La Grèce espère un accord sur l'aide d'ici au 18 août

Le gouvernement grec espère qu'un accord sur un nouveau plan d'aide financière avec l'Union européenne pourra être conclu d'ici au 18 août. Un objectif ambitieux, mais faisable, selon Pierre Moscovici.
25 août 2015, 16:15
An EU and a Greek flag fly in front of ancient Parthenon temple, in Athens, Sunday, June 17, 2012 as Greeks vote in the most crucial elections in decades. Greece voted Sunday amid global fears that victory by parties that have vowed to cancel the country's international bailout agreements and accompanying austerity measures could undermine the European Union's joint currency and pitch the world's major economies into another sharp downturn. (AP Photo/Petros Giannakouris)

La Grèce espère conclure d'ici au 18 août avec ses créanciers un accord sur un nouveau plan d'aide financière.

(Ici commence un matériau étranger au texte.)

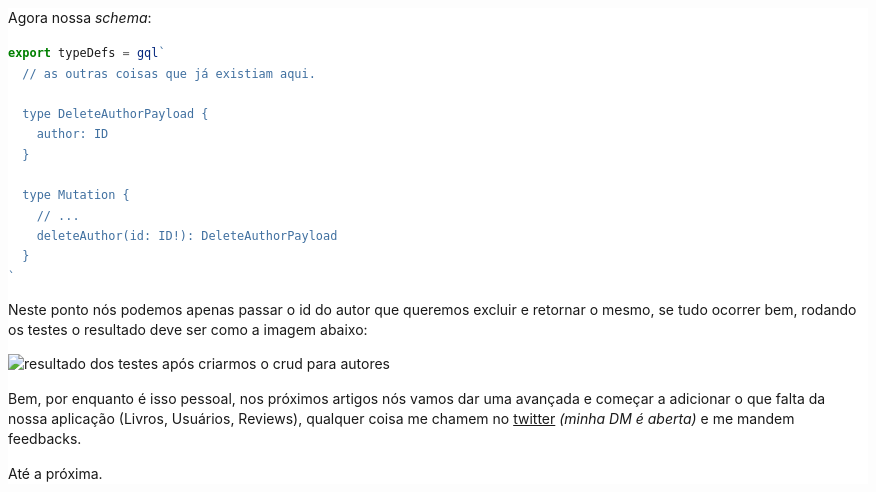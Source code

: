 Agora nossa *schema*:

```ts
export typeDefs = gql`
  // as outras coisas que já existiam aqui.

  type DeleteAuthorPayload {
    author: ID
  }

  type Mutation {
    // ...
    deleteAuthor(id: ID!): DeleteAuthorPayload
  }
`
```

Neste ponto nós podemos apenas passar o id do autor que queremos excluir e retornar o mesmo, se tudo ocorrer bem, rodando os testes o resultado deve ser como a imagem abaixo:

![resultado dos testes após criarmos o crud para autores](/upload/criando-uma-aplicacao-graphql-fullstack/11.png)

Bem, por enquanto é isso pessoal, nos próximos artigos nós vamos dar uma avançada e começar a adicionar o que falta da nossa aplicação (Livros, Usuários, Reviews), qualquer coisa me chamem no [twitter](https://twitter.com/uselessdevelop) *(minha DM é aberta)* e me mandem feedbacks.

Até a próxima.
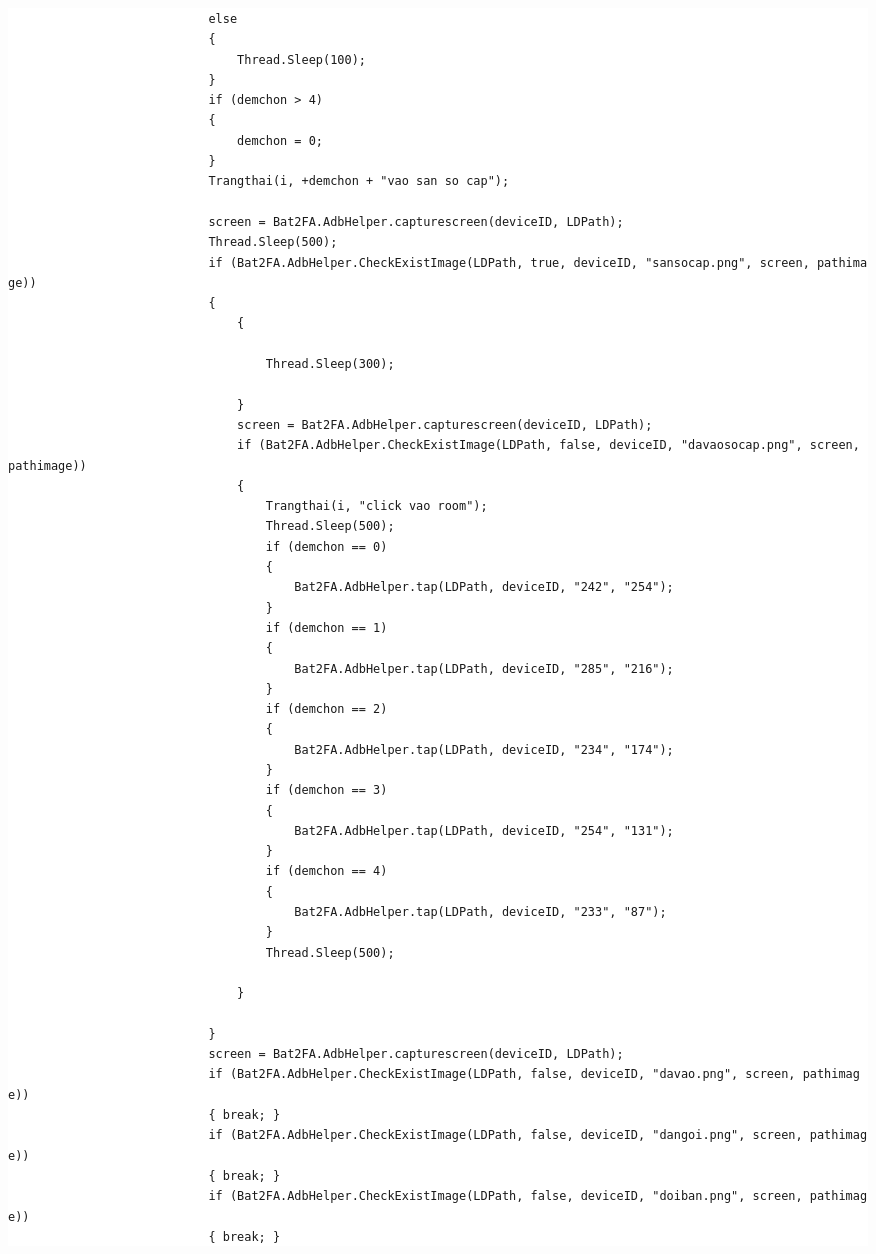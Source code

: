                                 else
                                {
                                    Thread.Sleep(100);
                                }
                                if (demchon > 4)
                                {
                                    demchon = 0;
                                }
                                Trangthai(i, +demchon + "vao san so cap");

                                screen = Bat2FA.AdbHelper.capturescreen(deviceID, LDPath);
                                Thread.Sleep(500);
                                if (Bat2FA.AdbHelper.CheckExistImage(LDPath, true, deviceID, "sansocap.png", screen, pathimage))
                                {
                                    {

                                        Thread.Sleep(300);

                                    }
                                    screen = Bat2FA.AdbHelper.capturescreen(deviceID, LDPath);
                                    if (Bat2FA.AdbHelper.CheckExistImage(LDPath, false, deviceID, "davaosocap.png", screen, pathimage))
                                    {
                                        Trangthai(i, "click vao room");
                                        Thread.Sleep(500);
                                        if (demchon == 0)
                                        {
                                            Bat2FA.AdbHelper.tap(LDPath, deviceID, "242", "254");
                                        }
                                        if (demchon == 1)
                                        {
                                            Bat2FA.AdbHelper.tap(LDPath, deviceID, "285", "216");
                                        }
                                        if (demchon == 2)
                                        {
                                            Bat2FA.AdbHelper.tap(LDPath, deviceID, "234", "174");
                                        }
                                        if (demchon == 3)
                                        {
                                            Bat2FA.AdbHelper.tap(LDPath, deviceID, "254", "131");
                                        }
                                        if (demchon == 4)
                                        {
                                            Bat2FA.AdbHelper.tap(LDPath, deviceID, "233", "87");
                                        }
                                        Thread.Sleep(500);

                                    }

                                }
                                screen = Bat2FA.AdbHelper.capturescreen(deviceID, LDPath);
                                if (Bat2FA.AdbHelper.CheckExistImage(LDPath, false, deviceID, "davao.png", screen, pathimage))
                                { break; }
                                if (Bat2FA.AdbHelper.CheckExistImage(LDPath, false, deviceID, "dangoi.png", screen, pathimage))
                                { break; }
                                if (Bat2FA.AdbHelper.CheckExistImage(LDPath, false, deviceID, "doiban.png", screen, pathimage))
                                { break; }
                                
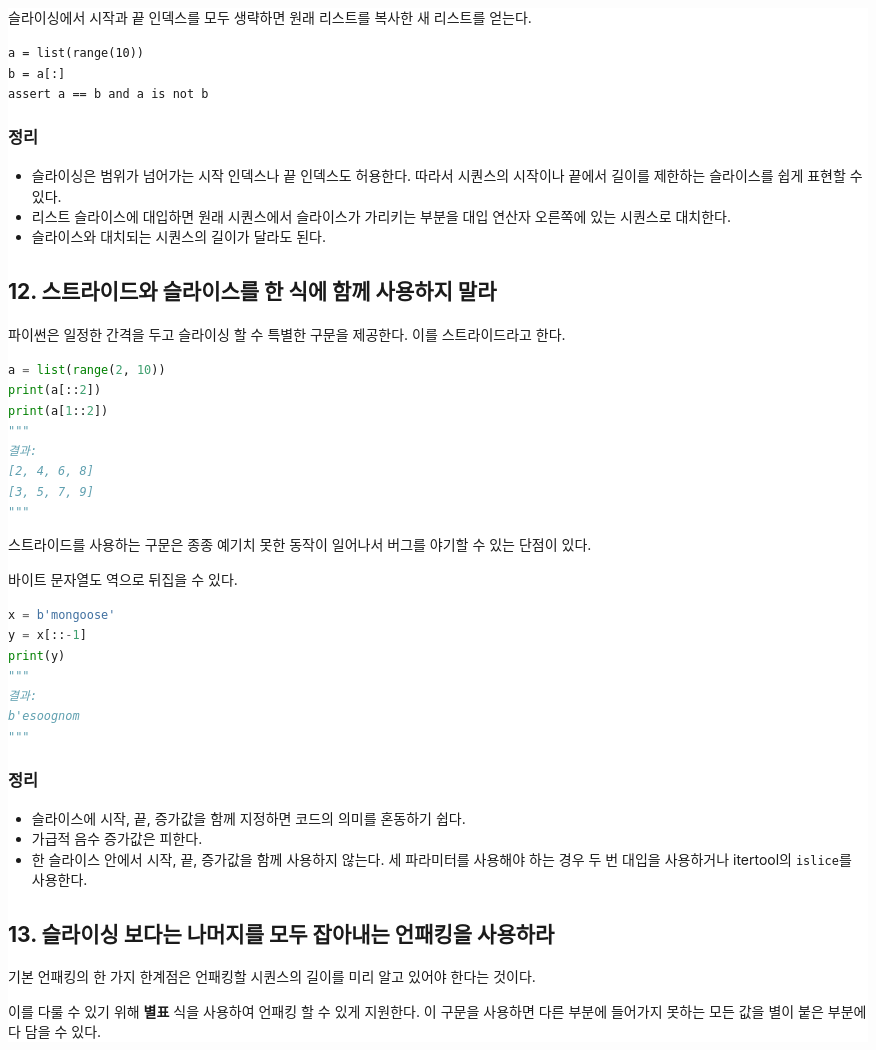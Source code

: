 슬라이싱에서 시작과 끝 인덱스를 모두 생략하면 원래 리스트를 복사한 새 리스트를 얻는다.

```
a = list(range(10))
b = a[:]
assert a == b and a is not b
```

### 정리

- 슬라이싱은 범위가 넘어가는 시작 인덱스나 끝 인덱스도 허용한다. 따라서 시퀀스의 시작이나 끝에서 길이를 제한하는 슬라이스를 쉽게 표현할 수 있다.
- 리스트 슬라이스에 대입하면 원래 시퀀스에서 슬라이스가 가리키는 부분을 대입 연산자 오른쪽에 있는 시퀀스로 대치한다.
- 슬라이스와 대치되는 시퀀스의 길이가 달라도 된다.

## 12. 스트라이드와 슬라이스를 한 식에 함께 사용하지 말라

파이썬은 일정한 간격을 두고 슬라이싱 할 수 특별한 구문을 제공한다. 이를 스트라이드라고 한다.

```python
a = list(range(2, 10))
print(a[::2])
print(a[1::2])
"""
결과:
[2, 4, 6, 8]
[3, 5, 7, 9]
"""
```

스트라이드를 사용하는 구문은 종종 예기치 못한 동작이 일어나서 버그를 야기할 수 있는 단점이 있다.

바이트 문자열도 역으로 뒤집을 수 있다.

```python
x = b'mongoose'
y = x[::-1]
print(y)
"""
결과:
b'esoognom
"""
```

### 정리

- 슬라이스에 시작, 끝, 증가값을 함께 지정하면 코드의 의미를 혼동하기 쉽다.
- 가급적 음수 증가값은 피한다.
- 한 슬라이스 안에서 시작, 끝, 증가값을 함께 사용하지 않는다. 세 파라미터를 사용해야 하는 경우 두 번 대입을 사용하거나 itertool의 `islice`를 사용한다.

## 13. 슬라이싱 보다는 나머지를 모두 잡아내는 언패킹을 사용하라

기본 언패킹의 한 가지 한계점은 언패킹할 시퀀스의 길이를 미리 알고 있어야 한다는 것이다.

이를 다룰 수 있기 위해 **별표** 식을 사용하여 언패킹 할 수 있게 지원한다.
이 구문을 사용하면 다른 부분에 들어가지 못하는 모든 값을 별이 붙은 부분에 다 담을 수 있다.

Sa rédaction débutera mercredi, a déclaré mardi la porte-parole du gouvernement, Olga Gerovassili.

"La première phase des négociations s'achève aujourd'hui et la deuxième phase, qui porte vraiment sur les détails de la rédaction (de l'accord) va débuter", a-t-elle dit à la chaîne de télévision Skai TV. "Si les conditions du sommet (de l'Union européenne) sont respectées, je pense que nous parviendrons à un accord d'ici au 18 de ce mois", a-t-elle poursuivi.

Les ministres grecs des finances et de l'économie doivent rencontrer mardi les représentants des créanciers pour débattre des privatisations et de la recapitalisation des banques.

Dans une interview publiée lundi par le journal Ethnos, le commissaire européen aux Affaires économiques et monétaires Pierre Moscovici avait jugé possible la conclusion d'un accord en août. Il qualifiait toutefois l'objectif d'"ambitieux".

Les deux parties doivent s'entendre sur le plan d'aide d'ici au 20 août si la Grèce veut être en mesure de rembourser 3,5 milliards d'euros à la BCE qui échoient à cette date.

Un quotidien grec a rapporté dimanche qu'Athènes pourrait demander à ses créanciers une première tranche d'aide de 24 milliards d'euros, sur un total estimé à 86 milliards.

Les créanciers de la Grèce ont accepté de négocier un troisième plan de renflouement à condition qu'Athènes mette en oeuvre d'ici la fin octobre des réformes importantes, comme l'abandon du régime des pré-retraites. Lundi, les négociateurs ont convenu que la réforme des pensions vieillesse ne concernerait que les personnes parties à la retraite après la fin juin.